── Record set ──

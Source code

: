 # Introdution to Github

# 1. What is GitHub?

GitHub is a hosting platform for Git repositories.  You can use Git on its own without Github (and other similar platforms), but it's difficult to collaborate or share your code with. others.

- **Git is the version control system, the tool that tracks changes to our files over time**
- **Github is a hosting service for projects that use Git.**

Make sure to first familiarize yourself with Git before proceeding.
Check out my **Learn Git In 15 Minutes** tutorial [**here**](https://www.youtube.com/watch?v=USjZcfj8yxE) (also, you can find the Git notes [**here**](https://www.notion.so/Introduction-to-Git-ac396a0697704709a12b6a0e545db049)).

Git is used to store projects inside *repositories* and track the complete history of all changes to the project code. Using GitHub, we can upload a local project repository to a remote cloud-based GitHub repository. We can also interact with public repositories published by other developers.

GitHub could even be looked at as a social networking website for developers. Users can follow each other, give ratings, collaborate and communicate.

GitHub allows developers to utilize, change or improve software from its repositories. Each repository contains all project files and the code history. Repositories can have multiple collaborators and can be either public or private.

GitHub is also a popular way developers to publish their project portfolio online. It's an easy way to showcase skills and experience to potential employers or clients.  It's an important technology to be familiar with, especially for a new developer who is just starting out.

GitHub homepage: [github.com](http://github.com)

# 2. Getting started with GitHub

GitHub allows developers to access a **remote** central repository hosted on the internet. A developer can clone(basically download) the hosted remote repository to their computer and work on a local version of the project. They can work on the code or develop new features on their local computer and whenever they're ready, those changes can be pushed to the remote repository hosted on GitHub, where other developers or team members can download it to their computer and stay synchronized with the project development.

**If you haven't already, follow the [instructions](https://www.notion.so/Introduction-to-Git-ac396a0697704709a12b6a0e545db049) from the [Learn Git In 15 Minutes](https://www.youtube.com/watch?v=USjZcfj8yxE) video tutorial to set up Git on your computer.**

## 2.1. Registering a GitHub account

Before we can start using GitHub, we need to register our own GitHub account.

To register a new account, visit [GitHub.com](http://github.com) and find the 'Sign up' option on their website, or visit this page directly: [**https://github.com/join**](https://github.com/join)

───

▶ Work item
In the material above, each line with the word "also" should be copied.

▶ Result below
Check out my **Learn Git In 15 Minutes** tutorial [**here**](https://www.youtube.com/watch?v=USjZcfj8yxE) (also, you can find the Git notes [**here**](https://www.notion.so/Introduction-to-Git-ac396a0697704709a12b6a0e545db049)).
Git is used to store projects inside *repositories* and track the complete history of all changes to the project code. Using GitHub, we can upload a local project repository to a remote cloud-based GitHub repository. We can also interact with public repositories published by other developers.
GitHub is also a popular way developers to publish their project portfolio online. It's an easy way to showcase skills and experience to potential employers or clients.  It's an important technology to be familiar with, especially for a new developer who is just starting out.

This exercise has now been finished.